### WORK REQUEST
No picture belongs in the copy. Repeat each line below exactly.

╭─ DATA SUPPLIED

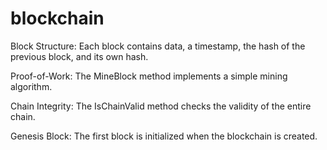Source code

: # blockchain

Block Structure: Each block contains data, a timestamp, the hash of the previous block, and its own hash.

Proof-of-Work: The MineBlock method implements a simple mining algorithm.

Chain Integrity: The IsChainValid method checks the validity of the entire chain.

Genesis Block: The first block is initialized when the blockchain is created.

╰─

### REPLY TO THE TASK
Source code

: # blockchain

Block Structure: Each block contains data, a timestamp, the hash of the previous block, and its own hash.

Proof-of-Work: The MineBlock method implements a simple mining algorithm.

Chain Integrity: The IsChainValid method checks the validity of the entire chain.

Genesis Block: The first block is initialized when the blockchain is created.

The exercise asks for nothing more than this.